## [What the task asks]
Across the entries that follow, count each line holding "matching" and state the total alone.

-- Exercise materials follows --

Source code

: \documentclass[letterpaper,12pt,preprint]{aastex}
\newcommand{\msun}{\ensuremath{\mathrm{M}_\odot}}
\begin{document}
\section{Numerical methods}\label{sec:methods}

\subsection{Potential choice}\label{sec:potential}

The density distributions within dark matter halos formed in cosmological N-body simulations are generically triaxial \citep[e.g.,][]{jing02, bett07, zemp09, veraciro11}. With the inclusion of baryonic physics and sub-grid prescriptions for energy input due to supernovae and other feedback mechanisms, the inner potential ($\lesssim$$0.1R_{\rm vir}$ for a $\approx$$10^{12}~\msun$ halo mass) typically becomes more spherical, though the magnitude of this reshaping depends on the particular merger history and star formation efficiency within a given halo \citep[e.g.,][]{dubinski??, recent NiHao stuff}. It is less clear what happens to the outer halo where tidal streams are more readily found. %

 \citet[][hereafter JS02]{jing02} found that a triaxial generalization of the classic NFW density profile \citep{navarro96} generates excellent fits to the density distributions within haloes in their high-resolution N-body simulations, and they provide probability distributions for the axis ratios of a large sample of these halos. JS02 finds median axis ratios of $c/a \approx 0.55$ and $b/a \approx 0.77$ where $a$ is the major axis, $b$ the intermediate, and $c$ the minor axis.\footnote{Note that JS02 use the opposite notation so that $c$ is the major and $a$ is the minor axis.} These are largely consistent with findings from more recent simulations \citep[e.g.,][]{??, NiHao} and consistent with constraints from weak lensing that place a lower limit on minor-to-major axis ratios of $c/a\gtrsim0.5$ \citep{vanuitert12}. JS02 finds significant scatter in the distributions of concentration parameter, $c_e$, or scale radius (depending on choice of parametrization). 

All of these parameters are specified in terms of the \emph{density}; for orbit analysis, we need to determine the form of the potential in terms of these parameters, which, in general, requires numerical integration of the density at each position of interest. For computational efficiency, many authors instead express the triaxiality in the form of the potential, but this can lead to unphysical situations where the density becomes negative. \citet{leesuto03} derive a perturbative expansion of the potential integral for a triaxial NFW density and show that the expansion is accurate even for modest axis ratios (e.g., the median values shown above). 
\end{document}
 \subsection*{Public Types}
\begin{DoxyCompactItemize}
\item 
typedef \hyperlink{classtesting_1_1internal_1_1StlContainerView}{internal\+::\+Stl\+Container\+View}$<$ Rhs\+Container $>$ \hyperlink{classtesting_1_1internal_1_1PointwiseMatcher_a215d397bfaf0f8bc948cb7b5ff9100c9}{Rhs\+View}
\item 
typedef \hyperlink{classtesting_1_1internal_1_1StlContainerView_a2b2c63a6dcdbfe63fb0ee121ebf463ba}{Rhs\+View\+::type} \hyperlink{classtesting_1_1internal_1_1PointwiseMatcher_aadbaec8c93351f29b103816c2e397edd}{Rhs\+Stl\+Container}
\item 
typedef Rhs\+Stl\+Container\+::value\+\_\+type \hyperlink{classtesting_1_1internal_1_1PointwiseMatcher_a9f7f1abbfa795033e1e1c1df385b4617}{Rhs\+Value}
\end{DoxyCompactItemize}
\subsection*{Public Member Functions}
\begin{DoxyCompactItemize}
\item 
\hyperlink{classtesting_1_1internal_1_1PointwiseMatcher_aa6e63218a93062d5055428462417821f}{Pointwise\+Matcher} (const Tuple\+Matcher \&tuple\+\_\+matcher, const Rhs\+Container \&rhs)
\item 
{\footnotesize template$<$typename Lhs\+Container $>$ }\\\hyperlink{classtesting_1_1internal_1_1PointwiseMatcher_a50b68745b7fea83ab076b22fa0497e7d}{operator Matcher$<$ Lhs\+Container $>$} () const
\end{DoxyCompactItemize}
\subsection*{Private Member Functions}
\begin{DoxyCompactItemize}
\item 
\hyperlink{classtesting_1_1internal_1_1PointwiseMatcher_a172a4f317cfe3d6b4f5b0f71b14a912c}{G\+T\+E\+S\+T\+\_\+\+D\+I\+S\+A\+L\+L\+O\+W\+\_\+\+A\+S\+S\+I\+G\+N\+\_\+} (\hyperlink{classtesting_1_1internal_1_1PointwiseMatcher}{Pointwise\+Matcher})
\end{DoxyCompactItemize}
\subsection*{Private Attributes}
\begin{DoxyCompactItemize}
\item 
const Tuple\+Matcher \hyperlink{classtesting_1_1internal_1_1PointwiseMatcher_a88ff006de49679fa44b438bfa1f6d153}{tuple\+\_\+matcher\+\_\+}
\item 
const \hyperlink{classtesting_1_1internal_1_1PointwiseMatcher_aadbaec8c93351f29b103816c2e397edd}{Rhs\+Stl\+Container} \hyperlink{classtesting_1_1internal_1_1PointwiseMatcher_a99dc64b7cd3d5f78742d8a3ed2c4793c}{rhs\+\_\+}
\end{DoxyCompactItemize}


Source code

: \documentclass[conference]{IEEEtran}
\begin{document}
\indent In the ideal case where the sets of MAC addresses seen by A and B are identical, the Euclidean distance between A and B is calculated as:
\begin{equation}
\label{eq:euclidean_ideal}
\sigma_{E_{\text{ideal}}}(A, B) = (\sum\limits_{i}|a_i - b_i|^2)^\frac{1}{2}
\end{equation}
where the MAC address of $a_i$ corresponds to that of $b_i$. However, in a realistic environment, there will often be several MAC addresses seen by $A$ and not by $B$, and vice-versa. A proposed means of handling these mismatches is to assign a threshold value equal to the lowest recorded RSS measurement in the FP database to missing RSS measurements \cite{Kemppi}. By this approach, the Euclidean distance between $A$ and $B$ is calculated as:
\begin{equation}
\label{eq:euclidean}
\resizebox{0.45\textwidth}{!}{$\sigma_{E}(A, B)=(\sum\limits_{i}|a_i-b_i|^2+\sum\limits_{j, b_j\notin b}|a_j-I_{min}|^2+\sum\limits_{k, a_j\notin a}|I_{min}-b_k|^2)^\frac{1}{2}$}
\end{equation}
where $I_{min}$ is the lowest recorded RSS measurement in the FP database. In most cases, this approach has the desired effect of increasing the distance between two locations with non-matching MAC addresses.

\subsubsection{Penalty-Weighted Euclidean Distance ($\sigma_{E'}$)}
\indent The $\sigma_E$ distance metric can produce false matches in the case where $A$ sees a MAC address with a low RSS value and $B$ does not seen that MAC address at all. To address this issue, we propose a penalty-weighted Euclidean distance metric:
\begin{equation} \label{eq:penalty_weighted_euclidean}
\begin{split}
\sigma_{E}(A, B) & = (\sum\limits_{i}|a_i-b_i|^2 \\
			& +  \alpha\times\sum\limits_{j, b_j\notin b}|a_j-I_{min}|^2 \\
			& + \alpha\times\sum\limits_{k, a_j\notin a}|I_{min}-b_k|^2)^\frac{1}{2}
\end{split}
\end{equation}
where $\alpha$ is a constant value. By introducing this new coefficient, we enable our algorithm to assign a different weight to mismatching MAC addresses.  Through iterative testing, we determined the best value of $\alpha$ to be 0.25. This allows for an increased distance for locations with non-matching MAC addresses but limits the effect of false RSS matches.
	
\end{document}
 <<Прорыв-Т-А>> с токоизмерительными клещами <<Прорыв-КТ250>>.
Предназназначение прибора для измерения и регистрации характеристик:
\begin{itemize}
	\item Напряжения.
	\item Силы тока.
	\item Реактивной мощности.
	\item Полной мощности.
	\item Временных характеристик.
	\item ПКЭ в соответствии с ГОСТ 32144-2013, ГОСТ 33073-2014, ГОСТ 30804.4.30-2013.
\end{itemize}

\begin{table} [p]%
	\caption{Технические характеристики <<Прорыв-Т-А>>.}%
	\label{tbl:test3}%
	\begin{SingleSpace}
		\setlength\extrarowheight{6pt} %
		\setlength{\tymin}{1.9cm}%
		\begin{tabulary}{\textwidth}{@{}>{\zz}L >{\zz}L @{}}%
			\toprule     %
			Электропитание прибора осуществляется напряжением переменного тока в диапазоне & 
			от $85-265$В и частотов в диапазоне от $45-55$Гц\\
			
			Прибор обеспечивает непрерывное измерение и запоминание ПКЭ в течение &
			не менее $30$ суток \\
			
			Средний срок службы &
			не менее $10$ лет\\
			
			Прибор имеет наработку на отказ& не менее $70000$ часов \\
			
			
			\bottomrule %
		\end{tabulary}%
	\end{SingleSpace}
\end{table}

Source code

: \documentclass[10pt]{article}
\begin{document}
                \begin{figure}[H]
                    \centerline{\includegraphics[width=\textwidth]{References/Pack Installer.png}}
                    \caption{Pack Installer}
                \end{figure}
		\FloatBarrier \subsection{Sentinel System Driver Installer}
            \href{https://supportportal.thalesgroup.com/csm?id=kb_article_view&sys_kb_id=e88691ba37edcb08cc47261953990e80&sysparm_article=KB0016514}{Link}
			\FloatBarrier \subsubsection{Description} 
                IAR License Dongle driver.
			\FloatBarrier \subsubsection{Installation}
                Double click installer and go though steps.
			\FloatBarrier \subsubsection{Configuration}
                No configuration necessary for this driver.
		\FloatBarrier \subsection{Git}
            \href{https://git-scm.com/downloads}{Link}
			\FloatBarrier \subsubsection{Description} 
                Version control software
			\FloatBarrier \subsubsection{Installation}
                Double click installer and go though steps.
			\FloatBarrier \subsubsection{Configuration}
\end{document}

-- Exercise materials concluded --

## [The answer]
2